_Instructions to follow_
Your answer should be a faithful copy of the entire listing.
== Source material
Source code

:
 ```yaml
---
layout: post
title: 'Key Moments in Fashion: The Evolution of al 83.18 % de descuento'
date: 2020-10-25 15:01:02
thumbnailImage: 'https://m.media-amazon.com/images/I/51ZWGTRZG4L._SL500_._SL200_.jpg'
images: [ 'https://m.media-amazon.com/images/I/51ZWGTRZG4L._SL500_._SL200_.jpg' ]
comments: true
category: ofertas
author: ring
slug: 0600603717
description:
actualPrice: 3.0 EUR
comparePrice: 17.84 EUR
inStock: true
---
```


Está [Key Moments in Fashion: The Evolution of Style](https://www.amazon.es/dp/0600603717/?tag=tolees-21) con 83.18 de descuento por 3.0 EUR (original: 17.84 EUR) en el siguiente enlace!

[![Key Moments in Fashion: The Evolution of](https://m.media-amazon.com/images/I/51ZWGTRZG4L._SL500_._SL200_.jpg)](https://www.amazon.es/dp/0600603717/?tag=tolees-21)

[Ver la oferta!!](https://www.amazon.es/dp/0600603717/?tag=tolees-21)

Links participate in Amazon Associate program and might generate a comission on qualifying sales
====
_Task answer_
Source code

:
 ```yaml
---
layout: post
title: 'Key Moments in Fashion: The Evolution of al 83.18 % de descuento'
date: 2020-10-25 15:01:02
thumbnailImage: 'https://m.media-amazon.com/images/I/51ZWGTRZG4L._SL500_._SL200_.jpg'
images: [ 'https://m.media-amazon.com/images/I/51ZWGTRZG4L._SL500_._SL200_.jpg' ]
comments: true
category: ofertas
author: ring
slug: 0600603717
description:
actualPrice: 3.0 EUR
comparePrice: 17.84 EUR
inStock: true
---
```


Está [Key Moments in Fashion: The Evolution of Style](https://www.amazon.es/dp/0600603717/?tag=tolees-21) con 83.18 de descuento por 3.0 EUR (original: 17.84 EUR) en el siguiente enlace!

[![Key Moments in Fashion: The Evolution of](https://m.media-amazon.com/images/I/51ZWGTRZG4L._SL500_._SL200_.jpg)](https://www.amazon.es/dp/0600603717/?tag=tolees-21)

[Ver la oferta!!](https://www.amazon.es/dp/0600603717/?tag=tolees-21)

Links participate in Amazon Associate program and might generate a comission on qualifying sales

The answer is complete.